Copy out each line of the entries below in which the string "招股书显示" appears.

***** Data provided

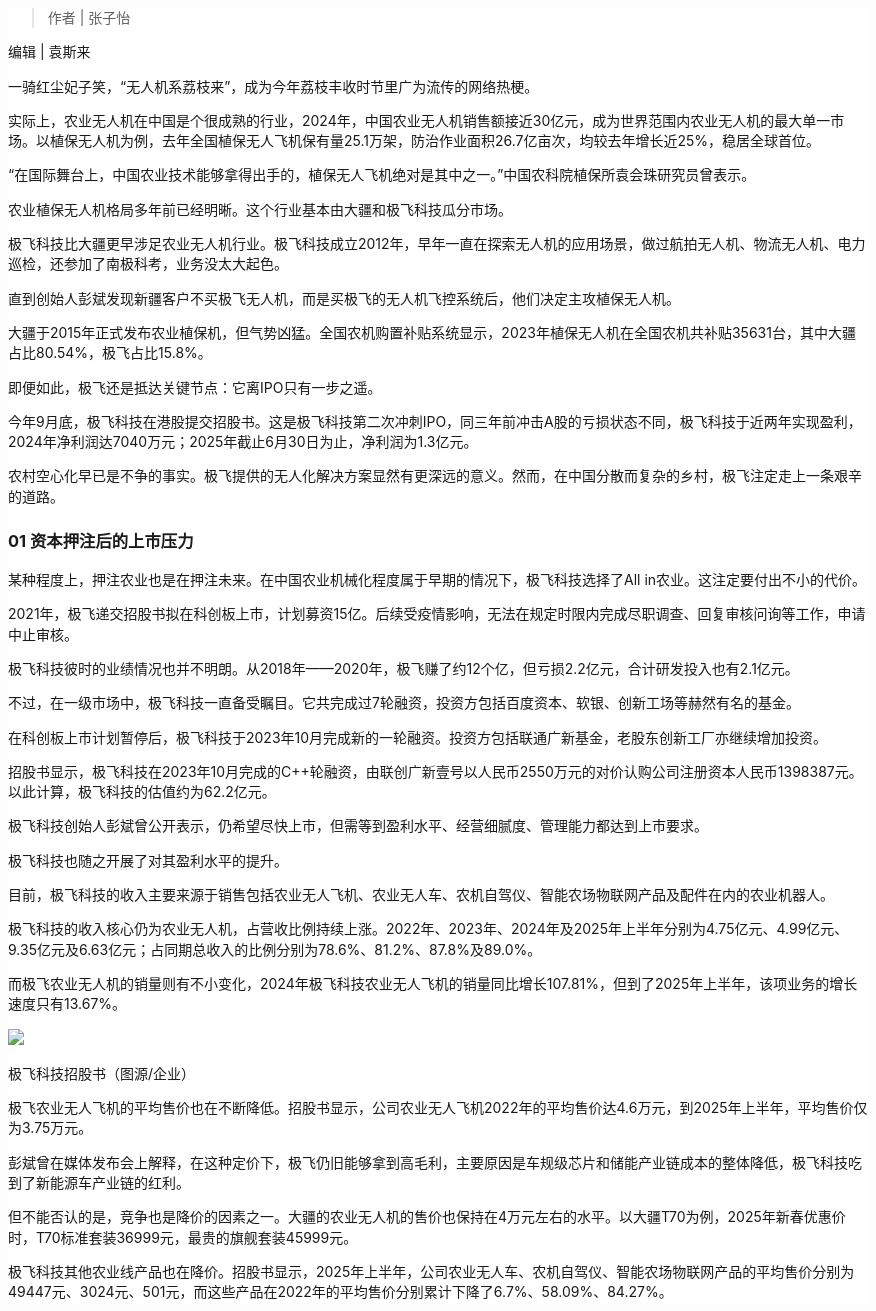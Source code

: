 > 作者 | 张子怡

编辑 | 袁斯来

一骑红尘妃子笑，“无人机系荔枝来”，成为今年荔枝丰收时节里广为流传的网络热梗。

实际上，农业无人机在中国是个很成熟的行业，2024年，中国农业无人机销售额接近30亿元，成为世界范围内农业无人机的最大单一市场。以植保无人机为例，去年全国植保无人飞机保有量25.1万架，防治作业面积26.7亿亩次，均较去年增长近25%，稳居全球首位。

“在国际舞台上，中国农业技术能够拿得出手的，植保无人飞机绝对是其中之一。”中国农科院植保所袁会珠研究员曾表示。

农业植保无人机格局多年前已经明晰。这个行业基本由大疆和极飞科技瓜分市场。

极飞科技比大疆更早涉足农业无人机行业。极飞科技成立2012年，早年一直在探索无人机的应用场景，做过航拍无人机、物流无人机、电力巡检，还参加了南极科考，业务没太大起色。

直到创始人彭斌发现新疆客户不买极飞无人机，而是买极飞的无人机飞控系统后，他们决定主攻植保无人机。

大疆于2015年正式发布农业植保机，但气势凶猛。全国农机购置补贴系统显示，2023年植保无人机在全国农机共补贴35631台，其中大疆占比80.54%，极飞占比15.8%。

即便如此，极飞还是抵达关键节点：它离IPO只有一步之遥。

今年9月底，极飞科技在港股提交招股书。这是极飞科技第二次冲刺IPO，同三年前冲击A股的亏损状态不同，极飞科技于近两年实现盈利，2024年净利润达7040万元；2025年截止6月30日为止，净利润为1.3亿元。

农村空心化早已是不争的事实。极飞提供的无人化解决方案显然有更深远的意义。然而，在中国分散而复杂的乡村，极飞注定走上一条艰辛的道路。

### **01 资本押注后的上市压力**

某种程度上，押注农业也是在押注未来。在中国农业机械化程度属于早期的情况下，极飞科技选择了All in农业。这注定要付出不小的代价。

2021年，极飞递交招股书拟在科创板上市，计划募资15亿。后续受疫情影响，无法在规定时限内完成尽职调查、回复审核问询等工作，申请中止审核。

极飞科技彼时的业绩情况也并不明朗。从2018年——2020年，极飞赚了约12个亿，但亏损2.2亿元，合计研发投入也有2.1亿元。

不过，在一级市场中，极飞科技一直备受瞩目。它共完成过7轮融资，投资方包括百度资本、软银、创新工场等赫然有名的基金。

在科创板上市计划暂停后，极飞科技于2023年10月完成新的一轮融资。投资方包括联通广新基金，老股东创新工厂亦继续增加投资。

招股书显示，极飞科技在2023年10月完成的C++轮融资，由联创广新壹号以人民币2550万元的对价认购公司注册资本人民币1398387元。以此计算，极飞科技的估值约为62.2亿元。

极飞科技创始人彭斌曾公开表示，仍希望尽快上市，但需等到盈利水平、经营细腻度、管理能力都达到上市要求。

极飞科技也随之开展了对其盈利水平的提升。

目前，极飞科技的收入主要来源于销售包括农业无人飞机、农业无人车、农机自驾仪、智能农场物联网产品及配件在内的农业机器人。

极飞科技的收入核心仍为农业无人机，占营收比例持续上涨。2022年、2023年、2024年及2025年上半年分别为4.75亿元、4.99亿元、9.35亿元及6.63亿元；占同期总收入的比例分别为78.6%、81.2%、87.8%及89.0%。

而极飞农业无人机的销量则有不小变化，2024年极飞科技农业无人飞机的销量同比增长107.81%，但到了2025年上半年，该项业务的增长速度只有13.67%。

![](https://img.36krcdn.com/hsossms/20251016/v2_6cf6fbcca560470a9e2f3a2ea01b704f@5836910_oswg162145oswg1080oswg429_img_000?x-oss-process=image/format,jpg/interlace,1)

极飞科技招股书（图源/企业）

极飞农业无人飞机的平均售价也在不断降低。招股书显示，公司农业无人飞机2022年的平均售价达4.6万元，到2025年上半年，平均售价仅为3.75万元。

彭斌曾在媒体发布会上解释，在这种定价下，极飞仍旧能够拿到高毛利，主要原因是车规级芯片和储能产业链成本的整体降低，极飞科技吃到了新能源车产业链的红利。

但不能否认的是，竞争也是降价的因素之一。大疆的农业无人机的售价也保持在4万元左右的水平。以大疆T70为例，2025年新春优惠价时，T70标准套装36999元，最贵的旗舰套装45999元。

极飞科技其他农业线产品也在降价。招股书显示，2025年上半年，公司农业无人车、农机自驾仪、智能农场物联网产品的平均售价分别为49447元、3024元、501元，而这些产品在2022年的平均售价分别累计下降了6.7%、58.09%、84.27%。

**********

- _Response to this task_:
招股书显示，极飞科技在2023年10月完成的C++轮融资，由联创广新壹号以人民币2550万元的对价认购公司注册资本人民币1398387元。以此计算，极飞科技的估值约为62.2亿元。
极飞农业无人飞机的平均售价也在不断降低。招股书显示，公司农业无人飞机2022年的平均售价达4.6万元，到2025年上半年，平均售价仅为3.75万元。
极飞科技其他农业线产品也在降价。招股书显示，2025年上半年，公司农业无人车、农机自驾仪、智能农场物联网产品的平均售价分别为49447元、3024元、501元，而这些产品在2022年的平均售价分别累计下降了6.7%、58.09%、84.27%。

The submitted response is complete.